Aux portes de l'Union européenne, des centaines de migrants sont arrêtés pour avoir conduit un bateau ou une voiture et, ainsi, "faciliter l’immigration illégale". Les peines peuvent atteindre des dizaines d'années de prison.

Le jour où Mahtab Sabetara apprend que son père est en prison en Grèce, elle est presque soulagée. Depuis dix jours, elle et sa sœur cadette n’avaient plus aucune nouvelle de Homayoun Sabetera, 58 ans, qui avait fait appel à un passeur pour l’aider à traverser la frontière terrestre entre la Turquie et la Grèce. “Au moins, il est vivant”, se dit-elle.

Mais après quelques mois, son inquiétude grandit. “Mon père minimisait les choses, disait qu’il était dans un camp de réfugiés fermé, on pensait qu’il serait bientôt relâché. En réalité, c’était la prison de Korydallos”, explique-t-elle à InfoMigrants. “Je n’ai pas tout de suite réalisé que c’était très grave, parce que mon père avait conduit la voiture”.

Homayoun Sabetera est en effet accusé d'être entré illégalement en Grèce au volant d’une voiture avec sept passagers, tous demandeurs d’asile. Aux yeux de la loi grecque, il est donc considéré comme un passeur ou un “facilitateur” d’immigration clandestine. Plus de 2 200 détenus sont en prison dans le pays pour des accusations liées au trafic de migrants, selon des statistiques publiées récemment par le journal eKathimerini. Et des milliers à l'échelle européenne : entre 2018 et 2021, au moins 9 862 personnes ont été arrêtées dans l’Union Européenne (UE) pour “trafic de migrants”.

Mais parmi eux figurent de nombreux exilés, arrêtés, comme Homayoun Sabetera, pour avoir piloté un bateau ou conduit une voiture. De simples “boucs émissaires” selon les ONG, pris dans les filets d’une “chasse aux passeurs” aux frontières. Tenir la barre d’un zodiac, une boussole, un téléphone satellite, ou même avoir appelé les secours peut suffire à faire condamner des migrants à des dizaines d'années de prison.

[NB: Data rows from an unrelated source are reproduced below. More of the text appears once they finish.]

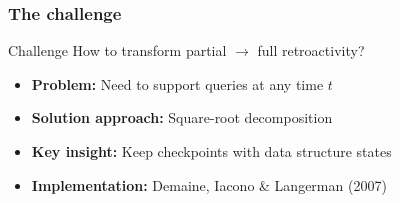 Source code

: \documentclass[fleqn]{beamer}
\begin{document}
\begin{frame}
    \frametitle{The challenge}
    
    \begin{alertblock}{Challenge}
        How to transform partial $\rightarrow$ full retroactivity?
    \end{alertblock} \pause
    
    \begin{itemize}
    \item \textbf{Problem:} Need to support queries at any time $t$ \vfill
    \item \textbf{Solution approach:} Square-root decomposition \vfill\pause
    \item \textbf{Key insight:} Keep checkpoints with data structure states \vfill
    \item \textbf{Implementation:} Demaine, Iacono \& Langerman (2007) \vfill
    \end{itemize}
\end{frame}
\end{document}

“Il m’a visé avec un pistolet, j'étais terrifié alors j’ai pris la barre”

A deux frontières opposées de l’Europe, Fouad Kakaei et Osmane* savourent leur liberté retrouvée. Originaires respectivement d’Iran et du Mali, ils n’ont rien en commun si ce n’est d’avoir fait les frais de cette “chasse aux passeurs” : tous deux ont récemment été libérés après plusieurs années en prison pour avoir piloté un bateau de migrants. Et se disent chacun victime d’un système judiciaire à charge.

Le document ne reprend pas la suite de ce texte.